Enganchados a la comida basura

La combinación perfecta de sal, azúcar y grasa compone la receta de la mayor parte de comida basura
Michael Moss comida basura

Michael Moss, prestigioso periodista de investigación y premio Pulitzer en 2010, está convencido de que una combinación ideal de azúcar, grasa y sal es la que se esconde en la letra pequeña de las recetas de cientos de productos alimentarios que consumen a diario millones de personas. Lo cuenta en su libro “Adictos a la comida basura”, cuya versión española acaba de publicar Deusto.

A Moss le avala la ciencia, pero también una observación pormenorizada del comportamiento de la gran industria de la alimentación, de las tendencias de consumo y de legislaciones que considera laxas en cuanto a protección del consumidor en materia de nutrición. Un consumidor al que, por cierto, considera poco informado y sobre todo poco formado.

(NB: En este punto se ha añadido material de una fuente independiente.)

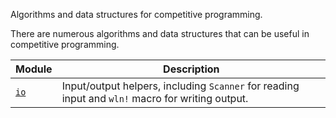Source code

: Algorithms and data structures for competitive programming.

There are numerous algorithms and data structures that can be useful in competitive programming.

| Module | Description |
| --- | --- |
| [`io`](https://docs.rs/algorist/latest/algorist/io/) | Input/output helpers, including `Scanner` for reading input and `wln!` macro for writing output. |
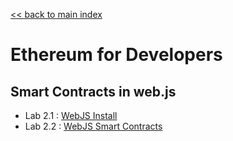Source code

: [<< back to main index](../README.md)

Ethereum for Developers
=======================

## Smart Contracts in web.js

* Lab 2.1 : [WebJS Install](./2.1-install-web3js.md)
* Lab 2.2 : [WebJS Smart Contracts](./2.2-web3js-smart-contracts.md)



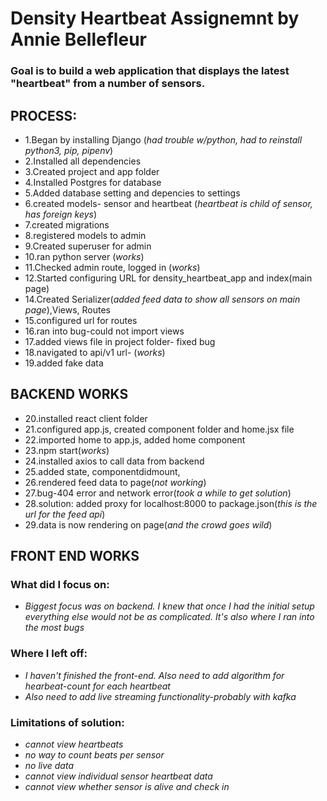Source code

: # Density Heartbeat Assignemnt by Annie Bellefleur

### Goal is to build a web application that displays the latest "heartbeat" from a number of sensors. 

## PROCESS:

* 1.Began by installing Django
 (_had trouble w/python, had to reinstall python3, pip, pipenv_)
* 2.Installed all dependencies
* 3.Created project and app folder
* 4.Installed Postgres for database
* 5.Added database setting and depencies to settings
* 6.created models- sensor and heartbeat
(_heartbeat is child of sensor, has foreign keys_)
* 7.created migrations
* 8.registered models to admin
* 9.Created superuser for admin
* 10.ran python server (_works_)
* 11.Checked admin route, logged in (_works_)
* 12.Started configuring URL for density_heartbeat_app and index(main page)
* 14.Created Serializer(_added feed data to show all sensors on main page_),Views, Routes
* 15.configured url for routes
* 16.ran into bug-could not import views 
* 17.added views file in project folder- fixed bug
* 18.navigated to api/v1 url- (_works_)
* 19.added fake data
## BACKEND WORKS

* 20.installed react client folder
* 21.configured app.js, created component folder and home.jsx file
* 22.imported home to app.js, added home component
* 23.npm start(_works_)
* 24.installed axios to call data from backend
* 25.added state, componentdidmount, 
* 26.rendered feed data to page(_not working_)
* 27.bug-404 error and network error(_took a while to get solution_)
* 28.solution: added proxy for localhost:8000 to package.json(_this is the url for the feed api_)
* 29.data is now rendering on page(_and the crowd goes wild_)
## FRONT END WORKS

### What did I focus on:
 * _Biggest focus was on backend. I knew that once I had the initial setup everything else would not be as complicated. It's also where I ran into the most bugs_

### Where I left off:
* _I haven't finished the front-end. Also need to add algorithm for hearbeat-count for each heartbeat_
* _Also need to add live streaming functionality-probably with kafka_

### Limitations of solution:
* _cannot view heartbeats_
* _no way to count beats per sensor_
* _no live data_
* _cannot view individual sensor heartbeat data_
* _cannot view whether sensor is alive and check in_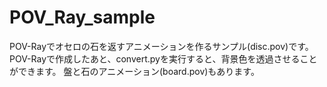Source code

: # POV_Ray_sample

POV-Rayでオセロの石を返すアニメーションを作るサンプル(disc.pov)です。
POV-Rayで作成したあと、convert.pyを実行すると、背景色を透過させることができます。
盤と石のアニメーション(board.pov)もあります。
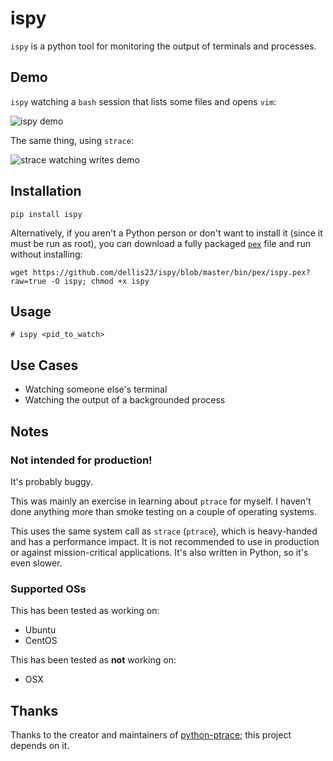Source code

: # ispy

`ispy` is a python tool for monitoring the output of terminals and processes.

## Demo

`ispy` watching a `bash` session that lists some files and opens `vim`:

![ispy demo](https://github.com/dellis23/ispy/blob/master/img/ispydemo.gif)

The same thing, using `strace`:

![strace watching writes demo](https://github.com/dellis23/ispy/blob/master/img/ispydemo-strace.gif)

## Installation

    pip install ispy
    
Alternatively, if you aren't a Python person or don't want to install it
(since it must be run as root), you can download a fully packaged 
[`pex`](https://pex.readthedocs.org/en/latest/) file and run without 
installing:

    wget https://github.com/dellis23/ispy/blob/master/bin/pex/ispy.pex?raw=true -O ispy; chmod +x ispy

## Usage

    # ispy <pid_to_watch>

## Use Cases

 * Watching someone else's terminal
 * Watching the output of a backgrounded process

## Notes

### **Not** intended for production!

It's probably buggy.

This was mainly an exercise in learning about `ptrace` for myself.  I
haven't done anything more than smoke testing on a couple of 
operating systems.

This uses the same system call as `strace` (`ptrace`), which is heavy-handed
and has a performance impact.  It is not recommended to use in production or
against mission-critical applications.  It's also written in Python, so it's even slower.

### Supported OSs

This has been tested as working on:

 * Ubuntu
 * CentOS

This has been tested as **not** working on:

 * OSX

## Thanks

Thanks to the creator and maintainers of [python-ptrace](https://bitbucket.org/haypo/python-ptrace/); this project depends on it.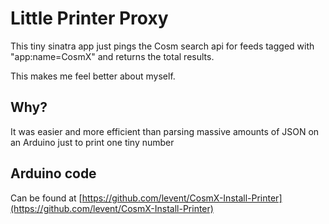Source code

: # Little Printer Proxy

This tiny sinatra app just pings the Cosm search api for feeds tagged with "app:name=CosmX" and returns the total results.

This makes me feel better about myself.

## Why?

It was easier and more efficient than parsing massive amounts of JSON on an Arduino just to print one tiny number

## Arduino code

Can be found at [https://github.com/levent/CosmX-Install-Printer](https://github.com/levent/CosmX-Install-Printer)
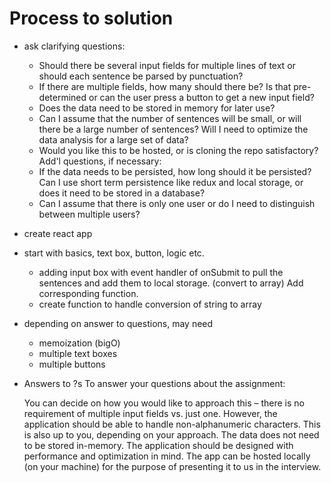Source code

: # Process to solution

- ask clarifying questions:
    - Should there be several input fields for multiple lines of text or should each sentence be parsed by punctuation?
    - If there are multiple fields, how many should there be? Is that pre-determined or can the user press a button to get a new input field?
    - Does the data need to be stored in memory for later use?
    - Can I assume that the number of sentences will be small, or will there be a large number of sentences? Will I need to optimize the data analysis for a large set of data?
    - Would you like this to be hosted, or is cloning the repo satisfactory?
    Add'l questions, if necessary:
    - If the data needs to be persisted, how long should it be persisted?  Can I use short term persistence like redux and local storage, or does it need to be stored in a database?
    - Can I assume that there is only one user or do I need to distinguish between multiple users?
- create react app
- start with basics, text box, button, logic etc.
    - adding input box with event handler of onSubmit to pull the sentences and add them to local storage. (convert to array) Add corresponding function.
    - create function to handle conversion of string to array
- depending on answer to questions, may need
    - memoization (bigO)
    - multiple text boxes
    - multiple buttons
- Answers to ?s
    To answer your questions about the assignment:

    You can decide on how you would like to approach this – there is no requirement of multiple input fields vs. just one. However, the application should be able to handle non-alphanumeric characters.
    This is also up to you, depending on your approach.
    The data does not need to be stored in-memory.
    The application should be designed with performance and optimization in mind.
    The app can be hosted locally (on your machine) for the purpose of presenting it to us in the interview.
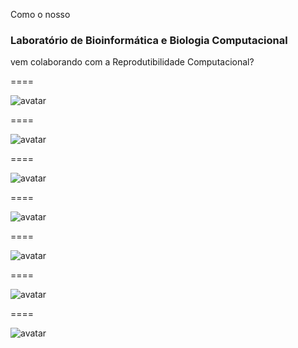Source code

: Como o nosso
### Laboratório de Bioinformática e Biologia Computacional
vem colaborando com a Reprodutibilidade Computacional?

====

![avatar][avatar] <!-- .element: class="pull-center" -->

[avatar]: ../shared/img/dugong-paper.png

====

![avatar][avatar] <!-- .element: class="pull-center" -->

[avatar]: ../shared/img/dugong-view.png

====

![avatar][avatar] <!-- .element: class="pull-center" -->

[avatar]: ../shared/img/bioportainer-paper.png

====

![avatar][avatar] <!-- .element: class="pull-center" -->

[avatar]: ../shared/img/bioportainer-view.png

====

![avatar][avatar] <!-- .element: class="pull-center" -->

[avatar]: ../shared/img/paradb-paper.png

====

![avatar][avatar] <!-- .element: class="pull-center" -->

[avatar]: ../shared/img/paradb-view.png

====

![avatar][avatar] <!-- .element: class="pull-center" -->

[avatar]: ../shared/img/paradb-inter.png
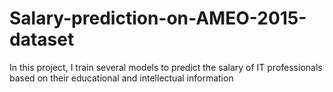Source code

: # Salary-prediction-on-AMEO-2015-dataset
In this project, I train several models to predict the salary of IT professionals based on their educational and intellectual information 
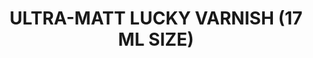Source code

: ---
title: "ULTRA-MATT LUCKY VARNISH (17 ML SIZE)"
price: "300" 
desc: "Akrilni Lak"
img_path: "/assets/img/AMIG2054.jpg"
brand: "AMMO"
available: true
special_offer: false
new: false
soon: false
cat: "020000"
subcat: "020100"
subsubcat: "020104"
sifra: "AMIG2054"
---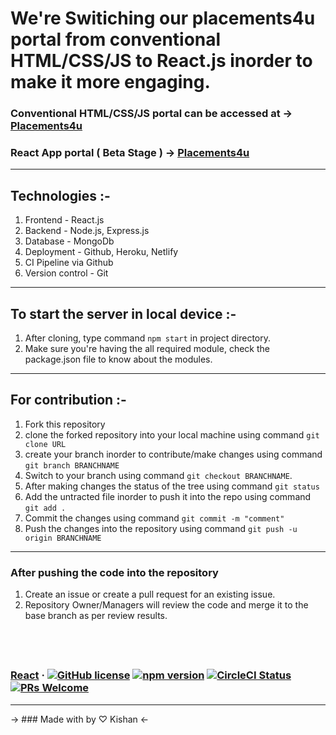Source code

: # We're Switiching our placements4u portal from conventional HTML/CSS/JS to React.js inorder to make it more engaging.
### Conventional HTML/CSS/JS portal can be accessed at -> [Placements4u](https://placements4u.github.io/Placement/index.html)
### React App portal ( Beta Stage ) -> [Placements4u](https://placements4u.netlify.app/)
---
## Technologies :-
1. Frontend - React.js
2. Backend - Node.js, Express.js
3. Database - MongoDb
4. Deployment - Github, Heroku, Netlify
5. CI Pipeline via Github
6. Version control - Git &nbsp;
---
## To start the server in local device :- 
1. After cloning, type command `npm start` in project directory.
2. Make sure you're having the all required module, check the package.json file to know about the modules.

---
## For contribution :-
1. Fork this repository
2. clone the forked repository into your local machine using command `git clone URL`
3. create your branch inorder to contribute/make changes using command `git branch BRANCHNAME`
4. Switch to your branch using command `git checkout BRANCHNAME`.
5. After making changes the status of the tree using command `git status`
6. Add the untracted file inorder to push it into the repo using command  `git add .`
7. Commit the changes using command `git commit -m "comment"`
8. Push the changes into the repository using command `git push -u origin BRANCHNAME`

---

### After pushing the code into the repository
1. Create an issue or create a pull request for an existing issue.
2. Repository Owner/Managers will review the code and merge it to the base branch as per review results.

&nbsp;
&nbsp;
&nbsp;
&nbsp;
---
### [React](https://reactjs.org/) &middot; [![GitHub license](https://img.shields.io/badge/license-MIT-blue.svg)](https://github.com/facebook/react/blob/master/LICENSE) [![npm version](https://img.shields.io/npm/v/react.svg?style=flat)](https://www.npmjs.com/package/react) [![CircleCI Status](https://circleci.com/gh/facebook/react.svg?style=shield&circle-token=:circle-token)](https://circleci.com/gh/facebook/react) [![PRs Welcome](https://img.shields.io/badge/PRs-welcome-brightgreen.svg)](https://reactjs.org/docs/how-to-contribute.html#your-first-pull-request)
---
 -> ### Made with by &#9825; Kishan <-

De la industria, a la que no considera en absoluto “el imperio del mal”, opina que actúa como es de esperar con respecto a cualquier empresa. “Su objetivo es ganar dinero, como ocurre con cualquiera de ellas”, declaraba recientemente al periódico británico The Guardian. Y justamente por este motivo emplea ingredientes que tratan de convertir en “más barato y más atractivo” cualquier producto que quiera lanzarse al mercado.

Otra cosa bien distinta son las consecuencias que el consumo masivo de determinados ingredientes, en particular el azúcar y las grasas, puedan tener sobre la salud. Entre ellas, la actual epidemia de obesidad y muchas de las patologías asociadas, como la diabetes o enfermedades cardiocirculatorias. Estos ingredientes, como se está viendo, interactúan con el circuito de recompensa, el mismo que se activa a nivel cerebral con el consumo de drogas, el sexo o actividades placenteras.

“No es que el azúcar o las grasas provoquen adicción”, aclara el periodista de The New York Times. Pero al participar de las mismas rutas bioquímicas “provoca sensaciones de bienestar que la industria aprovecha” para incrementar sus ventas frente al “beneplácito de los gobiernos” que trasladan la responsabilidad del abuso de la comida basura a la actitud del consumidor.